* [Data for processing]:
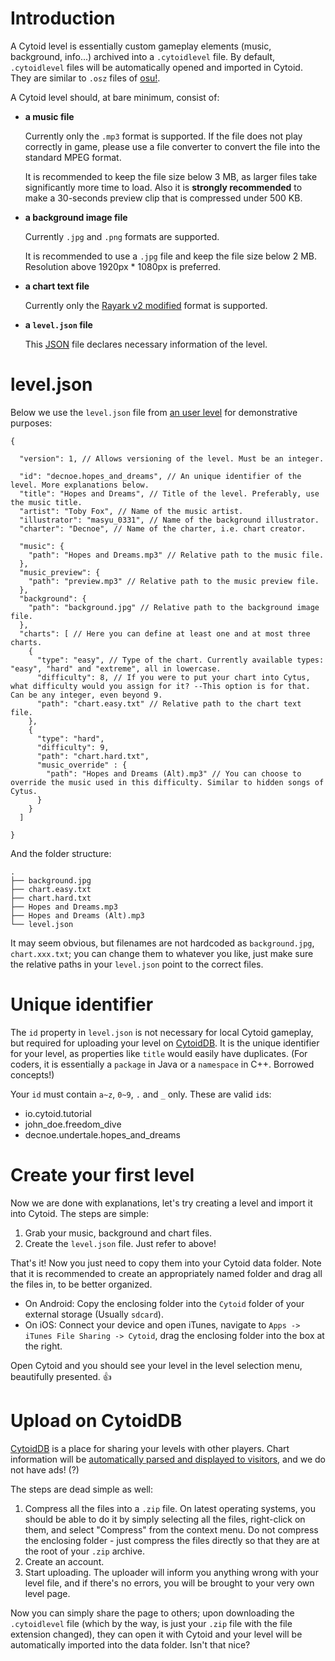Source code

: # Introduction

A Cytoid level is essentially custom gameplay elements (music, background, info...) archived into a `.cytoidlevel` file. By default, `.cytoidlevel` files will be automatically opened and imported in Cytoid. They are similar to `.osz` files of [osu!](https://osu.ppy.sh/help/wiki/osu!_File_Formats).

A Cytoid level should, at bare minimum, consist of:
- **a music file**

    Currently only the `.mp3` format is supported. If the file does not play correctly in game, please use a file converter to convert the file into the standard MPEG format.

    It is recommended to keep the file size below 3 MB, as larger files take significantly more time to load. Also it is **strongly recommended** to make a 30-seconds preview clip that is compressed under 500 KB.

- **a background image file**

    Currently `.jpg` and `.png` formats are supported.

    It is recommended to use a `.jpg` file and keep the file size below 2 MB. Resolution above 1920px * 1080px is preferred.

- **a chart text file**

    Currently only the [Rayark v2 modified](https://github.com/TigerHix/Cytoid/wiki/Chart-formats) format is supported. 

- **a `level.json` file**

    This [JSON](https://json.org) file declares necessary information of the level.

# level.json

Below we use the `level.json` file from [an user level]() for demonstrative purposes:

```
{
  
  "version": 1, // Allows versioning of the level. Must be an integer.
  
  "id": "decnoe.hopes_and_dreams", // An unique identifier of the level. More explanations below.
  "title": "Hopes and Dreams", // Title of the level. Preferably, use the music title.
  "artist": "Toby Fox", // Name of the music artist.
  "illustrator": "masyu_0331", // Name of the background illustrator.
  "charter": "Decnoe", // Name of the charter, i.e. chart creator.
  
  "music": {
    "path": "Hopes and Dreams.mp3" // Relative path to the music file.
  },
  "music_preview": {
    "path": "preview.mp3" // Relative path to the music preview file.
  },
  "background": {
    "path": "background.jpg" // Relative path to the background image file.
  },
  "charts": [ // Here you can define at least one and at most three charts.
    {
      "type": "easy", // Type of the chart. Currently available types: "easy", "hard" and "extreme", all in lowercase.
      "difficulty": 8, // If you were to put your chart into Cytus, what difficulty would you assign for it? --This option is for that. Can be any integer, even beyond 9.
      "path": "chart.easy.txt" // Relative path to the chart text file.
    },
    {
      "type": "hard",
      "difficulty": 9,
      "path": "chart.hard.txt",
      "music_override" : {
        "path": "Hopes and Dreams (Alt).mp3" // You can choose to override the music used in this difficulty. Similar to hidden songs of Cytus.
      }
    }
  ]
  
}
```

And the folder structure:

```
.
├── background.jpg
├── chart.easy.txt
├── chart.hard.txt
├── Hopes and Dreams.mp3
├── Hopes and Dreams (Alt).mp3
└── level.json
```

It may seem obvious, but filenames are not hardcoded as `background.jpg`, `chart.xxx.txt`; you can change them to whatever you like, just make sure the relative paths in your `level.json` point to the correct files.

# Unique identifier

The `id` property in `level.json` is not necessary for local Cytoid gameplay, but required for uploading your level on [CytoidDB](cytoid.io/browse). It is the unique identifier for your level, as properties like `title` would easily have duplicates. (For coders, it is essentially a `package` in Java or a `namespace` in C++. Borrowed concepts!)

Your `id` must contain `a~z`, `0~9`, `.` and `_` only. These are valid `id`s:

- io.cytoid.tutorial
- john_doe.freedom_dive
- decnoe.undertale.hopes_and_dreams

# Create your first level

Now we are done with explanations, let's try creating a level and import it into Cytoid. The steps are simple:

1. Grab your music, background and chart files.
2. Create the `level.json` file. Just refer to above!

That's it! Now you just need to copy them into your Cytoid data folder. Note that it is recommended to create an appropriately named folder and drag all the files in, to be better organized.

- On Android: Copy the enclosing folder into the `Cytoid` folder of your external storage (Usually `sdcard`).
- On iOS: Connect your device and open iTunes, navigate to `Apps -> iTunes File Sharing -> Cytoid`, drag the enclosing folder into the box at the right.

Open Cytoid and you should see your level in the level selection menu, beautifully presented. 👍

# Upload on CytoidDB

[CytoidDB](cytoid.io/browse) is a place for sharing your levels with other players. Chart information will be [automatically parsed and displayed to visitors](cytoid.io/browse/), and we do not have ads! (?)

The steps are dead simple as well:

1. Compress all the files into a `.zip` file. On latest operating systems, you should be able to do it by simply selecting all the files, right-click on them, and select "Compress" from the context menu. Do not compress the enclosing folder - just compress the files directly so that they are at the root of your `.zip` archive.
2. Create an account.
3. Start uploading. The uploader will inform you anything wrong with your level file, and if there's no errors, you will be brought to your very own level page.

Now you can simply share the page to others; upon downloading the `.cytoidlevel` file (which by the way, is just your `.zip` file with the file extension changed), they can open it with Cytoid and your level will be automatically imported into the data folder. Isn't that nice?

* [Task instructions]: Each line in the listing above that includes the word "make" needs to be copied out.

* [Task result]:
    It is recommended to keep the file size below 3 MB, as larger files take significantly more time to load. Also it is **strongly recommended** to make a 30-seconds preview clip that is compressed under 500 KB.
It may seem obvious, but filenames are not hardcoded as `background.jpg`, `chart.xxx.txt`; you can change them to whatever you like, just make sure the relative paths in your `level.json` point to the correct files.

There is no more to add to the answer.